Try it — Please work out how many lines in the entries contain "toChars", then give that number with nothing added.

Provided data —
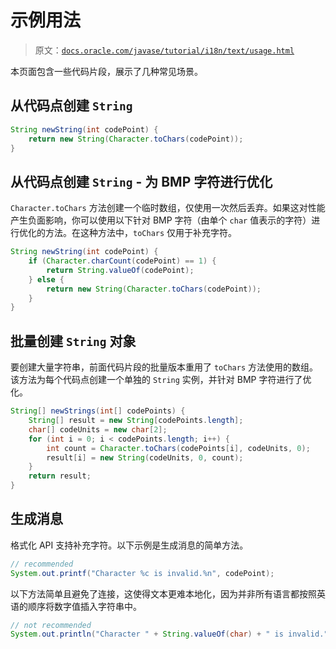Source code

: # 示例用法

> 原文：[`docs.oracle.com/javase/tutorial/i18n/text/usage.html`](https://docs.oracle.com/javase/tutorial/i18n/text/usage.html)

本页面包含一些代码片段，展示了几种常见场景。 

## 从代码点创建 `String`

```java
String newString(int codePoint) {
    return new String(Character.toChars(codePoint));
}

```

## 从代码点创建 `String` - 为 BMP 字符进行优化

`Character.toChars` 方法创建一个临时数组，仅使用一次然后丢弃。如果这对性能产生负面影响，你可以使用以下针对 BMP 字符（由单个 `char` 值表示的字符）进行优化的方法。在这种方法中，`toChars` 仅用于补充字符。

```java
String newString(int codePoint) {
    if (Character.charCount(codePoint) == 1) {
        return String.valueOf(codePoint);
    } else {
        return new String(Character.toChars(codePoint));
    }
}

```

## 批量创建 `String` 对象

要创建大量字符串，前面代码片段的批量版本重用了 `toChars` 方法使用的数组。该方法为每个代码点创建一个单独的 `String` 实例，并针对 BMP 字符进行了优化。

```java
String[] newStrings(int[] codePoints) {
    String[] result = new String[codePoints.length];
    char[] codeUnits = new char[2];
    for (int i = 0; i < codePoints.length; i++) {
        int count = Character.toChars(codePoints[i], codeUnits, 0);
        result[i] = new String(codeUnits, 0, count);
    }
    return result;
}

```

## 生成消息

格式化 API 支持补充字符。以下示例是生成消息的简单方法。

```java
// recommended
System.out.printf("Character %c is invalid.%n", codePoint);

```

以下方法简单且避免了连接，这使得文本更难本地化，因为并非所有语言都按照英语的顺序将数字值插入字符串中。

```java
// not recommended
System.out.println("Character " + String.valueOf(char) + " is invalid.");

```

Task result — 5